- **WHAT NEEDS TO BE DONE**
Search the data below for the word "width" and copy each line that holds it.

──────── DATA TO PROCESS

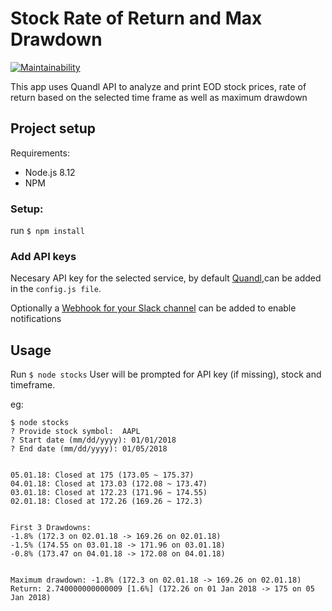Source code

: # Stock Rate of Return and Max Drawdown

[![Maintainability](https://api.codeclimate.com/v1/badges/a8a2a7f1a4fb1f6756aa/maintainability)](https://codeclimate.com/github/AndreiFitai/stock_return_maxdrawdown/maintainability)

This app uses Quandl API to analyze and print EOD stock prices, rate of return based on the selected time frame as well as maximum drawdown

## Project setup

Requirements:

- Node.js 8.12
- NPM

<!-- prettier-ignore -->
### Setup:

run `$ npm install`

### Add API keys

Necesary API key for the selected service, by default [Quandl](https://www.quandl.com),can be added in the `config.js file`.

Optionally a [Webhook for your Slack channel](https://api.slack.com/incoming-webhooks) can be added to enable notifications

## Usage

Run `$ node stocks`
User will be prompted for API key (if missing), stock and timeframe.

eg:

```
$ node stocks
? Provide stock symbol:  AAPL
? Start date (mm/dd/yyyy): 01/01/2018
? End date (mm/dd/yyyy): 01/05/2018


05.01.18: Closed at 175 (173.05 ~ 175.37)
04.01.18: Closed at 173.03 (172.08 ~ 173.47)
03.01.18: Closed at 172.23 (171.96 ~ 174.55)
02.01.18: Closed at 172.26 (169.26 ~ 172.3)


First 3 Drawdowns:
-1.8% (172.3 on 02.01.18 -> 169.26 on 02.01.18)
-1.5% (174.55 on 03.01.18 -> 171.96 on 03.01.18)
-0.8% (173.47 on 04.01.18 -> 172.08 on 04.01.18)


Maximum drawdown: -1.8% (172.3 on 02.01.18 -> 169.26 on 02.01.18)
Return: 2.740000000000009 [1.6%] (172.26 on 01 Jan 2018 -> 175 on 05 Jan 2018)
```
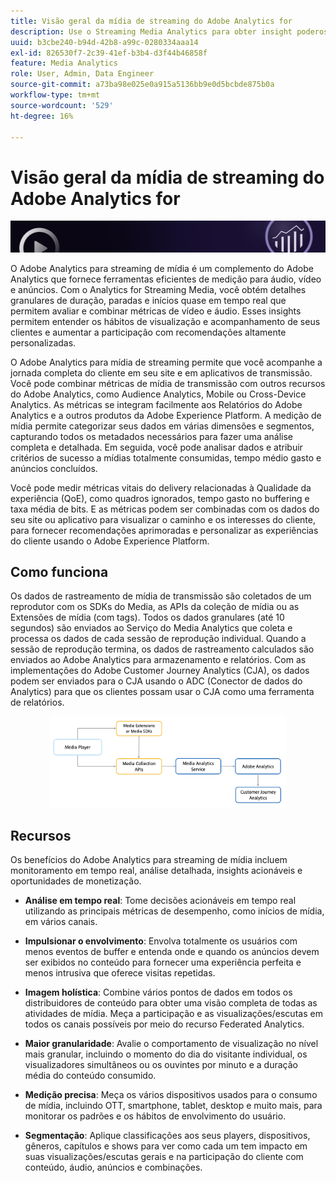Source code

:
 ```yaml
---
title: Visão geral da mídia de streaming do Adobe Analytics for
description: Use o Streaming Media Analytics para obter insight poderoso sobre conteúdo, áudio e anúncios.
uuid: b3cbe240-b94d-42b8-a99c-0280334aaa14
exl-id: 826530f7-2c39-41ef-b3b4-d3f44b46858f
feature: Media Analytics
role: User, Admin, Data Engineer
source-git-commit: a73ba98e025e0a915a5136bb9e0d5bcbde875b0a
workflow-type: tm+mt
source-wordcount: '529'
ht-degree: 16%

---
```


# Visão geral da mídia de streaming do Adobe Analytics for

![Banner](./assets/media_analytics_banner.png)

O Adobe Analytics para streaming de mídia é um complemento do Adobe Analytics que fornece ferramentas eficientes de medição para áudio, vídeo e anúncios. Com o Analytics for Streaming Media, você obtém detalhes granulares de duração, paradas e inícios quase em tempo real que permitem avaliar e combinar métricas de vídeo e áudio. Esses insights permitem entender os hábitos de visualização e acompanhamento de seus clientes e aumentar a participação com recomendações altamente personalizadas.

O Adobe Analytics para mídia de streaming permite que você acompanhe a jornada completa do cliente em seu site e em aplicativos de transmissão. Você pode combinar métricas de mídia de transmissão com outros recursos do Adobe Analytics, como Audience Analytics, Mobile ou Cross-Device Analytics. As métricas se integram facilmente aos Relatórios do Adobe Analytics e a outros produtos da Adobe Experience Platform. A medição de mídia permite categorizar seus dados em várias dimensões e segmentos, capturando todos os metadados necessários para fazer uma análise completa e detalhada. Em seguida, você pode analisar dados e atribuir critérios de sucesso a mídias totalmente consumidas, tempo médio gasto e anúncios concluídos.

Você pode medir métricas vitais do delivery relacionadas à Qualidade da experiência (QoE), como quadros ignorados, tempo gasto no buffering e taxa média de bits. E as métricas podem ser combinadas com os dados do seu site ou aplicativo para visualizar o caminho e os interesses do cliente, para fornecer recomendações aprimoradas e personalizar as experiências do cliente usando o Adobe Experience Platform.

## Como funciona

Os dados de rastreamento de mídia de transmissão são coletados de um reprodutor com os SDKs do Media, as APIs da coleção de mídia ou as Extensões de mídia (com tags). Todos os dados granulares (até 10 segundos) são enviados ao Serviço do Media Analytics que coleta e processa os dados de cada sessão de reprodução individual. Quando a sessão de reprodução termina, os dados de rastreamento calculados são enviados ao Adobe Analytics para armazenamento e relatórios. Com as implementações do Adobe Customer Journey Analytics (CJA), os dados podem ser enviados para o CJA usando o ADC (Conector de dados do Analytics) para que os clientes possam usar o CJA como uma ferramenta de relatórios.

<!-- ![streaming media process](./assets/streaming-process1.png) -->

<div style="text-align: center;">
<img src="./assets/streaming-process1.png" alt="Processo de mídia de transmissão" width="75%">
</div>

## Recursos

Os benefícios do Adobe Analytics para streaming de mídia incluem monitoramento em tempo real, análise detalhada, insights acionáveis e oportunidades de monetização.

* **Análise em tempo real**: Tome decisões acionáveis em tempo real utilizando as principais métricas de desempenho, como inícios de mídia, em vários canais.

* **Impulsionar o envolvimento**: Envolva totalmente os usuários com menos eventos de buffer e entenda onde e quando os anúncios devem ser exibidos no conteúdo para fornecer uma experiência perfeita e menos intrusiva que oferece visitas repetidas.

* **Imagem holística**: Combine vários pontos de dados em todos os distribuidores de conteúdo para obter uma visão completa de todas as atividades de mídia. Meça a participação e as visualizações/escutas em todos os canais possíveis por meio do recurso Federated Analytics.

* **Maior granularidade**: Avalie o comportamento de visualização no nível mais granular, incluindo o momento do dia do visitante individual, os visualizadores simultâneos ou os ouvintes por minuto e a duração média do conteúdo consumido.

* **Medição precisa**: Meça os vários dispositivos usados para o consumo de mídia, incluindo OTT, smartphone, tablet, desktop e muito mais, para monitorar os padrões e os hábitos de envolvimento do usuário.

* **Segmentação**: Aplique classificações aos seus players, dispositivos, gêneros, capítulos e shows para ver como cada um tem impacto em suas visualizações/escutas gerais e na participação do cliente com conteúdo, áudio, anúncios e combinações.

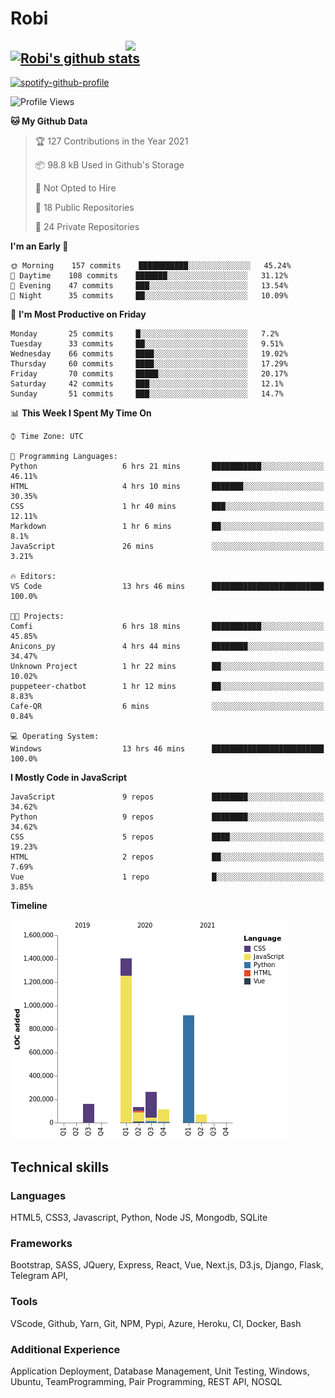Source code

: # Robi

<img align='right' src='https://thumbs.gfycat.com/BleakGorgeousAmoeba-size_restricted.gif' width='320'>

[![Robi's github stats](https://github-readme-stats-lime-theta.vercel.app/api?username=robimez&count_private=true&show_icons=true&theme=dark)](https://github.com/RobiMez/github-readme-stats)
---

[![spotify-github-profile](https://spotify-github-profile.vercel.app/api/view?uid=vy6ne4sn1wcemvxhp0qti58n5&cover_image=true&theme=novatorem)](https://spotify-github-profile.vercel.app/api/view?uid=vy6ne4sn1wcemvxhp0qti58n5&redirect=true)



<!--START_SECTION:waka-->
![Profile Views](http://img.shields.io/badge/Profile%20Views-16-blue)

**🐱 My Github Data** 

> 🏆 127 Contributions in the Year 2021
 > 
> 📦 98.8 kB Used in Github's Storage 
 > 
> 🚫 Not Opted to Hire
 > 
> 📜 18 Public Repositories 
 > 
> 🔑 24 Private Repositories  
 > 
**I'm an Early 🐤** 

```text
🌞 Morning    157 commits    ███████████░░░░░░░░░░░░░░   45.24% 
🌆 Daytime    108 commits    ███████░░░░░░░░░░░░░░░░░░   31.12% 
🌃 Evening    47 commits     ███░░░░░░░░░░░░░░░░░░░░░░   13.54% 
🌙 Night      35 commits     ██░░░░░░░░░░░░░░░░░░░░░░░   10.09%

```
📅 **I'm Most Productive on Friday** 

```text
Monday       25 commits     █░░░░░░░░░░░░░░░░░░░░░░░░   7.2% 
Tuesday      33 commits     ██░░░░░░░░░░░░░░░░░░░░░░░   9.51% 
Wednesday    66 commits     ████░░░░░░░░░░░░░░░░░░░░░   19.02% 
Thursday     60 commits     ████░░░░░░░░░░░░░░░░░░░░░   17.29% 
Friday       70 commits     █████░░░░░░░░░░░░░░░░░░░░   20.17% 
Saturday     42 commits     ███░░░░░░░░░░░░░░░░░░░░░░   12.1% 
Sunday       51 commits     ███░░░░░░░░░░░░░░░░░░░░░░   14.7%

```


📊 **This Week I Spent My Time On** 

```text
⌚︎ Time Zone: UTC

💬 Programming Languages: 
Python                   6 hrs 21 mins       ███████████░░░░░░░░░░░░░░   46.11% 
HTML                     4 hrs 10 mins       ███████░░░░░░░░░░░░░░░░░░   30.35% 
CSS                      1 hr 40 mins        ███░░░░░░░░░░░░░░░░░░░░░░   12.11% 
Markdown                 1 hr 6 mins         ██░░░░░░░░░░░░░░░░░░░░░░░   8.1% 
JavaScript               26 mins             ░░░░░░░░░░░░░░░░░░░░░░░░░   3.21%

🔥 Editors: 
VS Code                  13 hrs 46 mins      █████████████████████████   100.0%

🐱‍💻 Projects: 
Comfi                    6 hrs 18 mins       ███████████░░░░░░░░░░░░░░   45.85% 
Anicons_py               4 hrs 44 mins       ████████░░░░░░░░░░░░░░░░░   34.47% 
Unknown Project          1 hr 22 mins        ██░░░░░░░░░░░░░░░░░░░░░░░   10.02% 
puppeteer-chatbot        1 hr 12 mins        ██░░░░░░░░░░░░░░░░░░░░░░░   8.83% 
Cafe-QR                  6 mins              ░░░░░░░░░░░░░░░░░░░░░░░░░   0.84%

💻 Operating System: 
Windows                  13 hrs 46 mins      █████████████████████████   100.0%

```

**I Mostly Code in JavaScript** 

```text
JavaScript               9 repos             ████████░░░░░░░░░░░░░░░░░   34.62% 
Python                   9 repos             ████████░░░░░░░░░░░░░░░░░   34.62% 
CSS                      5 repos             ████░░░░░░░░░░░░░░░░░░░░░   19.23% 
HTML                     2 repos             ██░░░░░░░░░░░░░░░░░░░░░░░   7.69% 
Vue                      1 repo              █░░░░░░░░░░░░░░░░░░░░░░░░   3.85%

```


**Timeline**

![Chart not found](https://raw.githubusercontent.com/RobiMez/RobiMez/master/charts/bar_graph.png) 


<!--END_SECTION:waka-->

## Technical skills

### Languages

HTML5, CSS3, Javascript, Python, Node JS, Mongodb, SQLite

### Frameworks

Bootstrap, SASS, JQuery, Express, React, Vue, Next.js,
D3.js, Django, Flask, Telegram API,

### Tools

VScode, Github, Yarn, Git, NPM, Pypi, Azure, Heroku, CI, Docker, Bash

### Additional Experience

Application Deployment, Database Management, Unit Testing, Windows, Ubuntu, TeamProgramming, Pair Programming, REST API, NOSQL
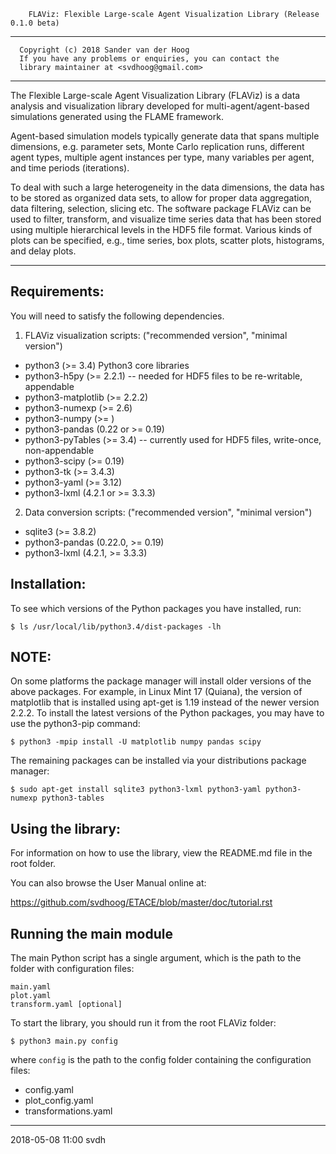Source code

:         FLAViz: Flexible Large-scale Agent Visualization Library (Release 0.1.0 beta)

-------------------------------------------------------------------------------

      Copyright (c) 2018 Sander van der Hoog
      If you have any problems or enquiries, you can contact the
      library maintainer at <svdhoog@gmail.com>
      
-------------------------------------------------------------------------------
        
The Flexible Large-scale Agent Visualization Library (FLAViz) is a data
analysis and visualization library developed for multi-agent/agent-based
simulations generated using the FLAME framework.

Agent-based simulation models typically generate data that spans multiple dimensions, e.g. parameter sets, Monte Carlo replication runs, different agent types, multiple agent instances per type, many variables per agent, and time periods (iterations).

To deal with such a large heterogeneity in the data dimensions, the data has to be stored as organized data sets, to allow for proper data aggregation, data filtering, selection, slicing etc. The software package FLAViz can be used to filter, transform, and visualize time series data that has been stored using multiple hierarchical levels in the HDF5 file format. Various kinds of plots can be specified, e.g., time series, box plots, scatter plots, histograms, and delay plots. 

-------------------------------------------------------------------------------

Requirements:
--

You will need to satisfy the following dependencies.

1. FLAViz visualization scripts:
("recommended version", "minimal version")
 
* python3 (>= 3.4) Python3 core libraries
* python3-h5py (>= 2.2.1) -- needed for HDF5 files to be re-writable, appendable
* python3-matplotlib (>= 2.2.2)
* python3-numexp (>= 2.6)
* python3-numpy (>= )
* python3-pandas (0.22 or >= 0.19)
* python3-pyTables (>= 3.4) -- currently used for HDF5 files, write-once, non-appendable
* python3-scipy (>= 0.19)
* python3-tk (>= 3.4.3)
* python3-yaml (>= 3.12)
* python3-lxml (4.2.1 or >= 3.3.3)

2. Data conversion scripts:
("recommended version", "minimal version")

* sqlite3 (>= 3.8.2)
* python3-pandas (0.22.0, >= 0.19)
* python3-lxml (4.2.1, >= 3.3.3)

Installation:
--

To see which versions of the Python packages you have installed, run:

```
$ ls /usr/local/lib/python3.4/dist-packages -lh
```

NOTE:
--
On some platforms the package manager will install older versions of the above packages.
For example, in Linux Mint 17 (Quiana), the version of matplotlib that is installed using apt-get is 1.19 instead of the newer version 2.2.2. To install the latest versions of the Python packages, you may have to use the python3-pip command:

```
$ python3 -mpip install -U matplotlib numpy pandas scipy
```
The remaining packages can be installed via your distributions package manager:

```
$ sudo apt-get install sqlite3 python3-lxml python3-yaml python3-numexp python3-tables
```


Using the library:
--

For information on how to use the library, view the README.md file in the root folder.

You can also browse the User Manual online at:

https://github.com/svdhoog/ETACE/blob/master/doc/tutorial.rst


Running the main module
--

The main Python script has a single argument, which is the path to the folder with configuration files:

```
main.yaml
plot.yaml
transform.yaml [optional]
```

To start the library, you should run it from the root FLAViz folder:
```
$ python3 main.py config
```
where `config` is the path to the config folder containing the configuration files:

* config.yaml
* plot_config.yaml
* transformations.yaml

------------------------------------
2018-05-08 11:00 svdh
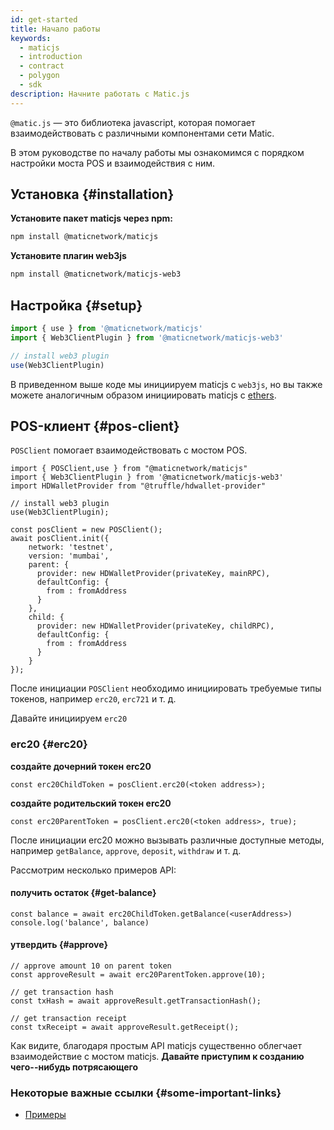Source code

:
 ```yaml
---
id: get-started
title: Начало работы
keywords:
  - maticjs
  - introduction
  - contract
  - polygon
  - sdk
description: Начните работать с Matic.js
---
```


`@matic.js` — это библиотека javascript, которая помогает взаимодействовать с различными компонентами сети Matic.

В этом руководстве по началу работы мы ознакомимся с порядком настройки моста POS и взаимодействия с ним.

## Установка {#installation}

**Установите пакет maticjs через npm:**

```bash
npm install @maticnetwork/maticjs
```

**Установите плагин web3js**

```bash
npm install @maticnetwork/maticjs-web3
```

## Настройка {#setup}

```javascript
import { use } from '@maticnetwork/maticjs'
import { Web3ClientPlugin } from '@maticnetwork/maticjs-web3'

// install web3 plugin
use(Web3ClientPlugin)
```

В приведенном выше коде мы инициируем maticjs с `web3js`, но вы также можете аналогичным образом инициировать maticjs с [ethers](/docs/develop/ethereum-polygon/matic-js/setup/ethers).

## POS-клиент {#pos-client}

`POSClient` помогает взаимодействовать с мостом POS.

```
import { POSClient,use } from "@maticnetwork/maticjs"
import { Web3ClientPlugin } from '@maticnetwork/maticjs-web3'
import HDWalletProvider from "@truffle/hdwallet-provider"

// install web3 plugin
use(Web3ClientPlugin);

const posClient = new POSClient();
await posClient.init({
    network: 'testnet',
    version: 'mumbai',
    parent: {
      provider: new HDWalletProvider(privateKey, mainRPC),
      defaultConfig: {
        from : fromAddress
      }
    },
    child: {
      provider: new HDWalletProvider(privateKey, childRPC),
      defaultConfig: {
        from : fromAddress
      }
    }
});

```

После инициации `POSClient` необходимо инициировать требуемые типы токенов, например `erc20`, `erc721` и т. д.

Давайте инициируем `erc20`

### erc20 {#erc20}

**создайте дочерний токен erc20**

```
const erc20ChildToken = posClient.erc20(<token address>);
```

**создайте родительский токен erc20**

```
const erc20ParentToken = posClient.erc20(<token address>, true);

```

После инициации erc20 можно вызывать различные доступные методы, например `getBalance`, `approve`, `deposit`, `withdraw` и т. д.

Рассмотрим несколько примеров API:

#### получить остаток {#get-balance}

```
const balance = await erc20ChildToken.getBalance(<userAddress>)
console.log('balance', balance)
```

#### утвердить {#approve}

```
// approve amount 10 on parent token
const approveResult = await erc20ParentToken.approve(10);

// get transaction hash
const txHash = await approveResult.getTransactionHash();

// get transaction receipt
const txReceipt = await approveResult.getReceipt();
```


Как видите, благодаря простым API maticjs существенно облегчает взаимодействие с мостом maticjs. **Давайте приступим к созданию чего--нибудь потрясающего**

### Некоторые важные ссылки {#some-important-links}

- [Примеры](https://github.com/maticnetwork/matic.js/tree/master/examples)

────────────────

- **EXERCISE ANSWER**
<img src="./assets/streaming-process1.png" alt="Processo de mídia de transmissão" width="75%">
<img align='right' src='https://thumbs.gfycat.com/BleakGorgeousAmoeba-size_restricted.gif' width='320'>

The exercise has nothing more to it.